DEV Community

Namsi Lydia
Namsi Lydia

Posted on

Concurrency Control Techniques in Postgresql: A Comprehensive Analysis

This article describes the behavior of the PostgreSQL database system when two or more sessions try to access the same data at the same time. The goals in that situation are to allow efficient access for all sessions while maintaining strict data integrity.

What is concurrency control
Concurrency control is the most essential and important aspect of any database system that ensures that transactions can be executed concurrently without leading to data inconsistencies.

Some of the concurrency techniques used by postgresql include:

  1. MVCC(Multi-version concurrency Control)
  2. Explicit Locking
  3. Transaction Isolation

Multi-version Concurrency Control (MVCC)
Unlike traditional database systems which use locks for concurrency control, PostgreSQL maintains data consistency by using a multiversion model (Multiversion Concurrency Control, MVCC). This means that while querying a database each transaction sees a snapshot of data (a database version) as it was some time ago, regardless of the current state of the underlying data.
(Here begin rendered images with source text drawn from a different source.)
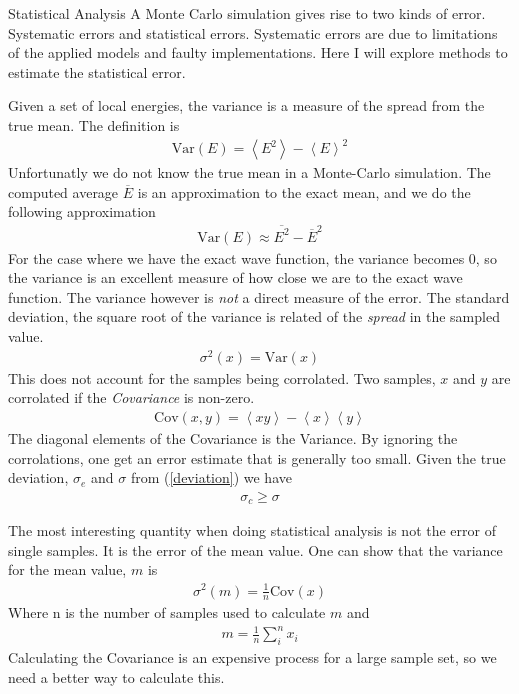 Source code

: \documentclass[a4paper, 12pt, titlepage]{article}
\begin{document}
\begin{section}{Statistical Analysis}
 A Monte Carlo simulation gives rise to two kinds of error. Systematic errors and statistical errors. Systematic errors are due to limitations of the applied models and faulty implementations. Here I will explore methods to estimate the statistical error. 

 Given a set of local energies, the variance is a measure of the spread from the true mean. The definition is
 \begin{align*}
 	\text{Var}(E) = \left< E^2 \right> - \left< E \right> ^2 
 \end{align*}
 Unfortunatly we do not know the true mean in a Monte-Carlo simulation. The computed average $\overline E$ is an approximation to the exact mean, and we do the following approximation
 \begin{align*}
 	\text{Var}(E) \approx \overline{E^2} - \overline{E}^2 
 \end{align*}
 For the case where we have the exact wave function, the variance becomes $0$, so the variance is an excellent measure of how close we are to the exact wave function. The variance however is \textit{not} a direct measure of the error. The standard deviation, the square root of the variance is related of the \textit{spread} in the sampled value. 
 \begin{align}
 	\sigma ^2(x) = \text{Var}(x)
 	\label{deviation}
 \end{align}
 This does not account for the samples being corrolated. Two samples, $x$ and $y$ are corrolated if the \textit{Covariance} is non-zero.
 \begin{align*}
 	\text{Cov}(x,y) = \left< xy \right> - \left< x \right> \left<y \right> 
 \end{align*}
 The diagonal elements of the Covariance is the Variance. By ignoring the corrolations, one get an error estimate that is generally too small. Given the true deviation, $\sigma_e$ and $\sigma$ from (\ref{deviation}) we have
 \begin{align*}
 	\sigma_c \geq \sigma
 \end{align*}

 The most interesting quantity when doing statistical analysis is not the error of single samples. It is the error of the mean value. One can show that the variance for the mean value, $m$ is 
 \begin{align}
 	\sigma^2 (m) = \frac{1}{n} \text{Cov}(x)
 	\label{covariance}
 \end{align}
 Where n is the number of samples used to calculate $m$ and 
 \begin{align*}
 	m = \frac{1}{n} \sum_i^n x_i
 \end{align*}
 Calculating the Covariance is an expensive process for a large sample set, so we need a better way to calculate this. 

\end{section}
\end{document}
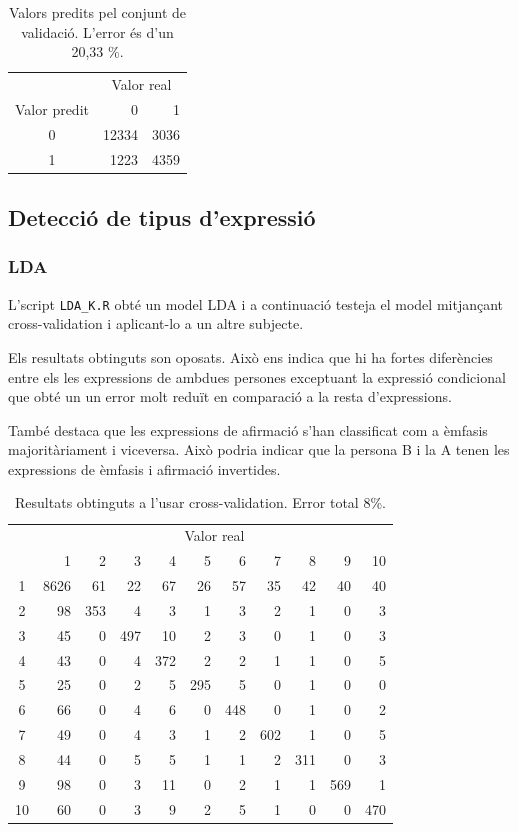 \documentclass[a4paper]{article}
\begin{document}
\begin{table}[H]
	\centering
	\def\arraystretch{1.5}
	\begin{tabular}{c|rr}
		& \multicolumn{2}{c}{Valor real} \\
		Valor predit & 0 & 1 \\
		\hline
		0 & 12334 & 3036 \\
		1 &  1223 & 4359 \\
	\end{tabular}
	\caption{Valors predits pel conjunt de validació. L'error és d'un 20,33 \%.}
	\label{tab:lda_yes_no4}
\end{table}

\subsection{Detecció de tipus d'expressió}
\subsubsection{LDA}

L’script \verb|LDA_K.R|  obté un model LDA i a continuació testeja el model mitjançant cross-validation i aplicant-lo a un altre subjecte.

Els resultats obtinguts son oposats. Això ens indica que hi ha fortes diferències entre els les expressions de ambdues persones exceptuant la expressió condicional que obté un un error molt reduït en comparació a la resta d’expressions.

També destaca que les expressions de afirmació s’han classificat com a èmfasis majoritàriament i viceversa. Això podria indicar que la persona B i la A tenen les expressions de èmfasis i afirmació invertides.

\begin{table}[H]
	\centering
	\begin{tabular}{c|rrrrrrrrrr}
		& \multicolumn{10}{c}{Valor real} \\
		 & 1 & 2 & 3 & 4 & 5 & 6 & 7 & 8 & 9 & 10 \\
		 \hline
		1 & 8626 & 61 & 22 & 67 & 26 & 57 & 35 & 42 & 40 & 40 \\
		2 & 98 & 353 & 4 & 3 & 1 & 3 & 2 & 1 & 0 & 3 \\
		3 & 45 & 0 & 497 & 10 & 2 & 3 & 0 & 1 & 0 & 3 \\
		4 & 43 & 0 & 4 & 372 & 2 & 2 & 1 & 1 & 0 & 5 \\
		5 & 25 & 0 & 2 & 5 & 295 & 5 & 0 & 1 & 0 & 0 \\
		6 & 66 & 0 & 4 & 6 & 0 & 448 & 0 & 1 & 0 & 2 \\
		7 & 49 & 0 & 4 & 3 & 1 & 2 & 602 & 1 & 0 & 5 \\
		8 & 44 & 0 & 5 & 5 & 1 & 1 & 2 & 311 & 0 & 3 \\
		9 & 98 & 0 & 3 & 11 & 0 & 2 & 1 & 1 & 569 & 1 \\
		10 & 60 & 0 & 3 & 9 & 2 & 5 & 1 & 0 & 0 & 470 \\
	\end{tabular}
	\caption{Resultats obtinguts a l'usar cross-validation. Error total 8\%.}
\end{table}
\end{document}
This protects the transaction from viewing inconsistent data that could be caused by (other) concurrent transaction updates on the same data rows, providing transaction isolation for each database session.Mvcc is good with read operations

The main advantage to using the MVCC model of concurrency control rather than locking is that in MVCC locks acquired for querying (reading) data do not conflict with locks acquired for writing data, and so reading never blocks writing and writing never blocks reading.

Transaction Isolation
Transaction isolation is a concept in most database management systems that defines the extent to which the operations within a transaction are isolated from the effects of other concurrently executing transactions. In other words, it ensures that the intermediate states of a transaction are not visible to other transactions until the transaction is committed.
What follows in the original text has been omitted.